- 1-2 cups Cauliflower, grated
- 2 English cucumbers, peeled and chopped (4 cups chopped)
- 1 green bell pepper, cored, seeded, deribbed, and chopped
- 3 green onions, trimmed and cut into 1-inch lengths
- 2 jalapeno chiles, stemmed, halved lengthwise, seeded and deribbed (use disposable gloves)
- small handful Italian parsley, large stems removed
- small handful spearmint or lemon verbena leaves
- 2 large cloves garlic, peeled and minced or pressed
- ½ cup chicken stock, or water, plus additional
- ¼ cup cold pressed olive oil
- 2 tablespoons natural-process red wine vinegar
- 2 tablespoons fresh lemon juice
- several drops of Tabasco Green Pepper Sauce, to taste
- 1 teaspoon fine sea salt
¼ cup diced English cucumber (with peel), ¼ cup diced green bell pepper, coarsely grated zest of 1 lemon, 6 small tips of fresh spearmint or lemon verbena
- Put the cucumber, bell pepper, green onions, jalapeno chiles, parsley, spearmint or lemon verbena, and garlic into a blender and liquefy.

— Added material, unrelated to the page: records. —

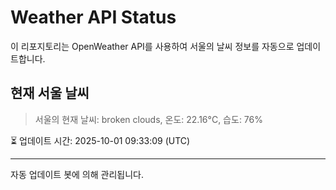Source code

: 
# Weather API Status

이 리포지토리는 OpenWeather API를 사용하여 서울의 날씨 정보를 자동으로 업데이트합니다.

## 현재 서울 날씨
> 서울의 현재 날씨: broken clouds, 온도: 22.16°C, 습도: 76%

⏳ 업데이트 시간: 2025-10-01 09:33:09 (UTC)

---
자동 업데이트 봇에 의해 관리됩니다.
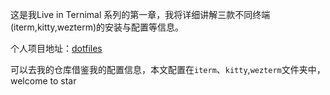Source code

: 这是我Live in Ternimal 系列的第一章，我将详细讲解三款不同终端(iterm,kitty,wezterm)的安装与配置等信息。

个人项目地址：[dotfiles](https://github.com/command-z-z/dotfiles)

可以去我的仓库借鉴我的配置信息，本文配置在`iterm`、`kitty`,`wezterm`文件夹中，welcome to star
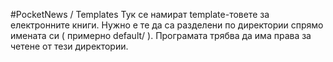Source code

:#PocketNews / Templates
Тук се намират template-товете за електронните книги. Нужно е те да са разделени по директории спрямо имената си ( примерно default/ ).
Програмата трябва да има права за четене от тези директории.
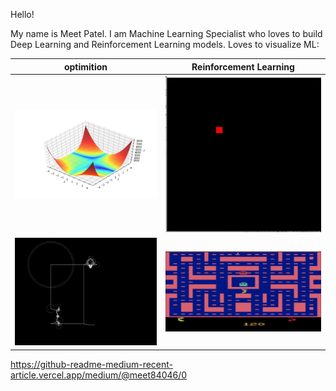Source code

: Hello!

My name is Meet Patel. I am Machine Learning Specialist who loves to build Deep Learning and Reinforcement Learning models. 
Loves to visualize ML:

optimition                 |  Reinforcement Learning
:-------------------------:|:-------------------------:
![](optimizer.gif)         |  ![](multi_agent_SARSA.gif)
![](animation.gif)         | ![](Pac_man.gif)  


https://github-readme-medium-recent-article.vercel.app/medium/@meet84046/0
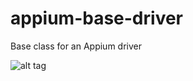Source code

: # appium-base-driver
Base class for an Appium driver

![alt tag](http://fc06.deviantart.net/fs70/f/2010/282/6/a/all_your_base_by_ultimathegod-d30fu0f.jpg)
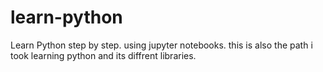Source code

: # learn-python
Learn Python step by step. using jupyter notebooks.
this is also the path i took learning python and its diffrent libraries.
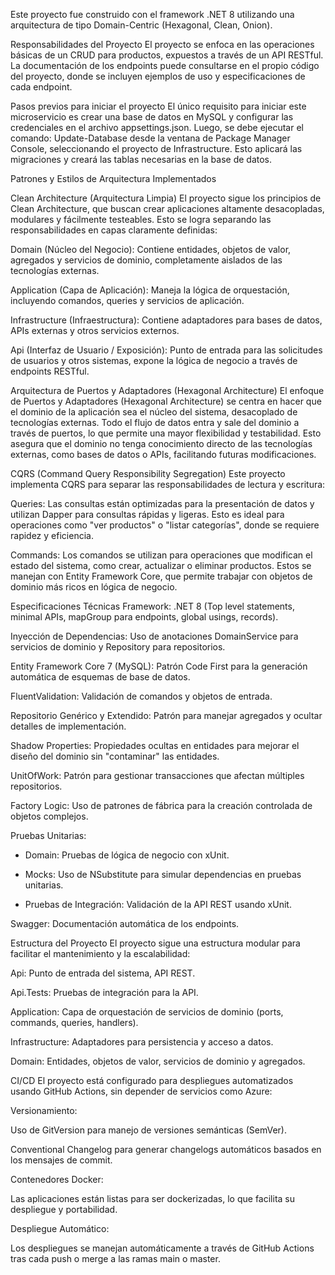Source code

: Este proyecto fue construido con el framework .NET 8 utilizando una arquitectura de tipo Domain-Centric (Hexagonal, Clean, Onion).

Responsabilidades del Proyecto
El proyecto se enfoca en las operaciones básicas de un CRUD para productos, expuestos a través de un API RESTful. La documentación de los endpoints puede consultarse en el propio código del proyecto, donde se incluyen ejemplos de uso y especificaciones de cada endpoint.

Pasos previos para iniciar el proyecto
El único requisito para iniciar este microservicio es crear una base de datos en MySQL y configurar las credenciales en el archivo appsettings.json. Luego, se debe ejecutar el comando: Update-Database desde la ventana de Package Manager Console, seleccionando el proyecto de Infrastructure. Esto aplicará las migraciones y creará las tablas necesarias en la base de datos.

Patrones y Estilos de Arquitectura Implementados

Clean Architecture (Arquitectura Limpia)
El proyecto sigue los principios de Clean Architecture, que buscan crear aplicaciones altamente desacopladas, modulares y fácilmente testeables. Esto se logra separando las responsabilidades en capas claramente definidas:

Domain (Núcleo del Negocio): Contiene entidades, objetos de valor, agregados y servicios de dominio, completamente aislados de las tecnologías externas.

Application (Capa de Aplicación): Maneja la lógica de orquestación, incluyendo comandos, queries y servicios de aplicación.

Infrastructure (Infraestructura): Contiene adaptadores para bases de datos, APIs externas y otros servicios externos.

Api (Interfaz de Usuario / Exposición): Punto de entrada para las solicitudes de usuarios y otros sistemas, expone la lógica de negocio a través de endpoints RESTful.

Arquitectura de Puertos y Adaptadores (Hexagonal Architecture)
El enfoque de Puertos y Adaptadores (Hexagonal Architecture) se centra en hacer que el dominio de la aplicación sea el núcleo del sistema, desacoplado de tecnologías externas. Todo el flujo de datos entra y sale del dominio a través de puertos, lo que permite una mayor flexibilidad y testabilidad. Esto asegura que el dominio no tenga conocimiento directo de las tecnologías externas, como bases de datos o APIs, facilitando futuras modificaciones.

CQRS (Command Query Responsibility Segregation)
Este proyecto implementa CQRS para separar las responsabilidades de lectura y escritura:

Queries: Las consultas están optimizadas para la presentación de datos y utilizan Dapper para consultas rápidas y ligeras. Esto es ideal para operaciones como "ver productos" o "listar categorías", donde se requiere rapidez y eficiencia.

Commands: Los comandos se utilizan para operaciones que modifican el estado del sistema, como crear, actualizar o eliminar productos. Estos se manejan con Entity Framework Core, que permite trabajar con objetos de dominio más ricos en lógica de negocio.

Especificaciones Técnicas
Framework: .NET 8 (Top level statements, minimal APIs, mapGroup para endpoints, global usings, records).

Inyección de Dependencias: Uso de anotaciones DomainService para servicios de dominio y Repository para repositorios.

Entity Framework Core 7 (MySQL): Patrón Code First para la generación automática de esquemas de base de datos.

FluentValidation: Validación de comandos y objetos de entrada.

Repositorio Genérico y Extendido: Patrón para manejar agregados y ocultar detalles de implementación.

Shadow Properties: Propiedades ocultas en entidades para mejorar el diseño del dominio sin "contaminar" las entidades.

UnitOfWork: Patrón para gestionar transacciones que afectan múltiples repositorios.

Factory Logic: Uso de patrones de fábrica para la creación controlada de objetos complejos.

Pruebas Unitarias:

- Domain: Pruebas de lógica de negocio con xUnit.

- Mocks: Uso de NSubstitute para simular dependencias en pruebas unitarias.

- Pruebas de Integración: Validación de la API REST usando xUnit.

Swagger: Documentación automática de los endpoints.

Estructura del Proyecto
El proyecto sigue una estructura modular para facilitar el mantenimiento y la escalabilidad:

Api: Punto de entrada del sistema, API REST.

Api.Tests: Pruebas de integración para la API.

Application: Capa de orquestación de servicios de dominio (ports, commands, queries, handlers).

Infrastructure: Adaptadores para persistencia y acceso a datos.

Domain: Entidades, objetos de valor, servicios de dominio y agregados.

CI/CD
El proyecto está configurado para despliegues automatizados usando GitHub Actions, sin depender de servicios como Azure:

Versionamiento:

Uso de GitVersion para manejo de versiones semánticas (SemVer).

Conventional Changelog para generar changelogs automáticos basados en los mensajes de commit.

Contenedores Docker:

Las aplicaciones están listas para ser dockerizadas, lo que facilita su despliegue y portabilidad.

Despliegue Automático:

Los despliegues se manejan automáticamente a través de GitHub Actions tras cada push o merge a las ramas main o master.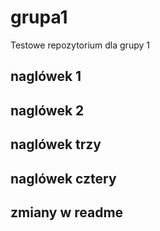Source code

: # grupa1
Testowe repozytorium dla grupy 1

## naglówek 1

## naglówek 2

## naglówek trzy

## naglówek cztery

## zmiany w readme
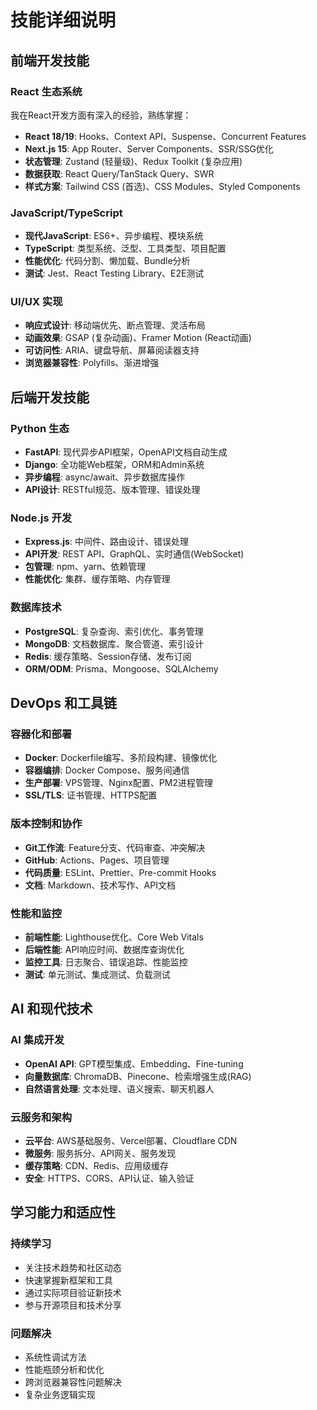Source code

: # 技能详细说明

## 前端开发技能

### React 生态系统
我在React开发方面有深入的经验，熟练掌握：
- **React 18/19**: Hooks、Context API、Suspense、Concurrent Features
- **Next.js 15**: App Router、Server Components、SSR/SSG优化
- **状态管理**: Zustand (轻量级)、Redux Toolkit (复杂应用)
- **数据获取**: React Query/TanStack Query、SWR
- **样式方案**: Tailwind CSS (首选)、CSS Modules、Styled Components

### JavaScript/TypeScript
- **现代JavaScript**: ES6+、异步编程、模块系统
- **TypeScript**: 类型系统、泛型、工具类型、项目配置
- **性能优化**: 代码分割、懒加载、Bundle分析
- **测试**: Jest、React Testing Library、E2E测试

### UI/UX 实现
- **响应式设计**: 移动端优先、断点管理、灵活布局
- **动画效果**: GSAP (复杂动画)、Framer Motion (React动画)
- **可访问性**: ARIA、键盘导航、屏幕阅读器支持
- **浏览器兼容性**: Polyfills、渐进增强

## 后端开发技能

### Python 生态
- **FastAPI**: 现代异步API框架，OpenAPI文档自动生成
- **Django**: 全功能Web框架，ORM和Admin系统
- **异步编程**: async/await、异步数据库操作
- **API设计**: RESTful规范、版本管理、错误处理

### Node.js 开发
- **Express.js**: 中间件、路由设计、错误处理
- **API开发**: REST API、GraphQL、实时通信(WebSocket)
- **包管理**: npm、yarn、依赖管理
- **性能优化**: 集群、缓存策略、内存管理

### 数据库技术
- **PostgreSQL**: 复杂查询、索引优化、事务管理
- **MongoDB**: 文档数据库、聚合管道、索引设计
- **Redis**: 缓存策略、Session存储、发布订阅
- **ORM/ODM**: Prisma、Mongoose、SQLAlchemy

## DevOps 和工具链

### 容器化和部署
- **Docker**: Dockerfile编写、多阶段构建、镜像优化
- **容器编排**: Docker Compose、服务间通信
- **生产部署**: VPS管理、Nginx配置、PM2进程管理
- **SSL/TLS**: 证书管理、HTTPS配置

### 版本控制和协作
- **Git工作流**: Feature分支、代码审查、冲突解决
- **GitHub**: Actions、Pages、项目管理
- **代码质量**: ESLint、Prettier、Pre-commit Hooks
- **文档**: Markdown、技术写作、API文档

### 性能和监控
- **前端性能**: Lighthouse优化、Core Web Vitals
- **后端性能**: API响应时间、数据库查询优化
- **监控工具**: 日志聚合、错误追踪、性能监控
- **测试**: 单元测试、集成测试、负载测试

## AI 和现代技术

### AI 集成开发
- **OpenAI API**: GPT模型集成、Embedding、Fine-tuning
- **向量数据库**: ChromaDB、Pinecone、检索增强生成(RAG)
- **自然语言处理**: 文本处理、语义搜索、聊天机器人

### 云服务和架构
- **云平台**: AWS基础服务、Vercel部署、Cloudflare CDN
- **微服务**: 服务拆分、API网关、服务发现
- **缓存策略**: CDN、Redis、应用级缓存
- **安全**: HTTPS、CORS、API认证、输入验证

## 学习能力和适应性

### 持续学习
- 关注技术趋势和社区动态
- 快速掌握新框架和工具
- 通过实际项目验证新技术
- 参与开源项目和技术分享

### 问题解决
- 系统性调试方法
- 性能瓶颈分析和优化
- 跨浏览器兼容性问题解决
- 复杂业务逻辑实现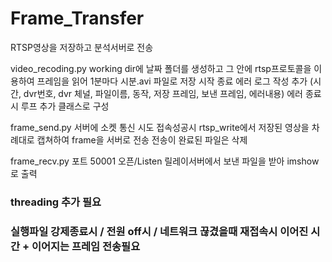 # Frame_Transfer
RTSP영상을 저장하고 분석서버로 전송

video_recoding.py
working dir에 날짜 폴더를 생성하고 그 안에
rtsp프로토콜을 이용하여 프레임을 읽어 1분마다 시분.avi 파일로 저장
시작 종료 에러 로그 작성 추가 (시간, dvr번호, dvr 체널, 파일이름, 동작, 저장 프레임, 보낸 프레임, 에러내용) 
에러 종료시 루프 추가
클래스로 구성

frame_send.py
서버에 소켓 통신 시도
접속성공시
rtsp_write에서 저장된 영상을 차례대로 캡쳐하여 frame을 서버로 전송
전송이 완료된 파일은 삭제

frame_recv.py
포트 50001 오픈/Listen
릴레이서버에서 보낸 파일을 받아 imshow로 출력


### threading 추가 필요
### 실행파일 강제종료시 / 전원 off시 / 네트워크 끊겼을때 재접속시 이어진 시간 + 이어지는 프레임 전송필요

- Add the stock, olive oil, vinegar, lemon juice, Tabasco, and salt. Pulse to combine.
- Taste and adjust the balance of salt and lemon juice if needed. Adjust the thickness of the soup by adding a little more chicken stock if needed.
- Chill for at least two hours.
- Just before serving, pour the soup into individual cups, and then sprinkle each with a bit of diced cucumber, red bell pepper, and lemon zest.
- Top each serving with a tiny sprig of spearmint or lemon verbena.